Review of Raspberry Danish Murder by Joanne Fluke


Okay, I’m going to admit it. I am a big fan of cozy murder mysteries.  I know that most of them are not the height of masterful literature nor do many of them make it to the NY Times Best sellers list.  However, they do provide the reader with a cozy, warm feeling like that of a fuzzy warm blanket on a cold winter’s night.

In particular, I enjoy the Joanne Fluke series based on baker, Hannah Swensen.  It definitely appeals to both the cozy reader as well as the baker in me.  The story lines are interesting and the recipes are to-die for!  The recipes are not for the health conscious, but as my kids and their friends will attest to, the cookies are delicious and rival any product from a high-end bakery.  I guess the main appeal of the series is the inclusion of the sugary, rich recipes and their descriptions.  It’s almost like reading a fun cook book.  In that way, Joanne Fluke’s series is holds its own among a genre that is literally “overcrowded”.

I think Hallmark fans also find the storylines appealing, since the series has been taken on by the network as a movie series starting Allison Sweeney and Cameron Mathison.  To be honest, I actually enjoy the movies more than the books (which is a definite first for me!).

The main character  , Hannah, runs The Cookie Jar, a small town bakery based in cold Minnesota.  Fluke does emphasize the cold, wintry Minnesota weather frequently, and I think it provides a nice back drop to to the warm atmosphere of the cookie bakery.  In her earlier novels, Hannah has been dating a dentist, Norman, who is a favorite of her mother’s, a running character in the series of a helicopter mom interfering with her daughter’s romances.  The other character Hannah has been dating is Mike, a policeman, who is written to have the sex appeal and chemistry that Normal seems to be lacking.  In the Hallmark movies, Hannah is shown to develop a permanent relationship with Mike and the Norman/Mike competition is lacking in the movies (which is a big plus).  The relationship choice of Mike helps the movie series concentrate more on the mystery plotline, which I feel makes the movies stand out as superior to the novels.  Hannah’s two sisters are also characters in many of the Cookie Jar novels, and I enjoy the rapport between Hannah and both of them, especially that of Michelle, her younger sister.
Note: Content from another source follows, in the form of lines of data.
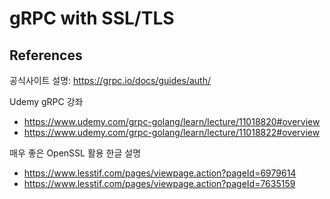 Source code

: # gRPC with SSL/TLS

## References

공식사이트 설명: https://grpc.io/docs/guides/auth/

Udemy gRPC 강좌

- https://www.udemy.com/grpc-golang/learn/lecture/11018820#overview
- https://www.udemy.com/grpc-golang/learn/lecture/11018822#overview

매우 좋은 OpenSSL 활용 한글 설명

- https://www.lesstif.com/pages/viewpage.action?pageId=6979614
- https://www.lesstif.com/pages/viewpage.action?pageId=7635159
I guess the camaraderie is more evident between Hannah and Michelle since they are both single and roomates while the older sister, Andrea, is married with two cute little girls.

In Joanne Fluke’s prior book, Hannah ends up choosing a newly introduced love interest as her life partner.  His name is Ross, and she ends up marrying him after a whirlwind romance, mainly based on their foundation of them previously knowing each other in college.   This romance comprised the bulk of the prior book in the series, and I feel that this was a negative aspect of the series.  It felt strange that Hannah would choose Ross after all the books in the series focused on her choosing between Norman and Mike.

Anyway, Ross “disappears” at the end of the previous book, and Raspberry Danish Murder centers around finding out the how and why behind Ross’ disappearance.  Without adding any spoilers, the plot is interesting, and the recipes, like always, do not disappoint.  With help from Mike, Lonnie, Mike’s assistant policeman, Norman, and Hannah’s sisters Michelle and Andrea, the mystery is finally solved.

For those readers who enjoy cozy mysteries and recipes, these books will be right up their alley as long as they can get past the writing style which is elementary at best.  In addition, the characters tend to be one-dimensional, again due to the writing.  I feel that Joanne Fluke’s main strength are her baking recipes!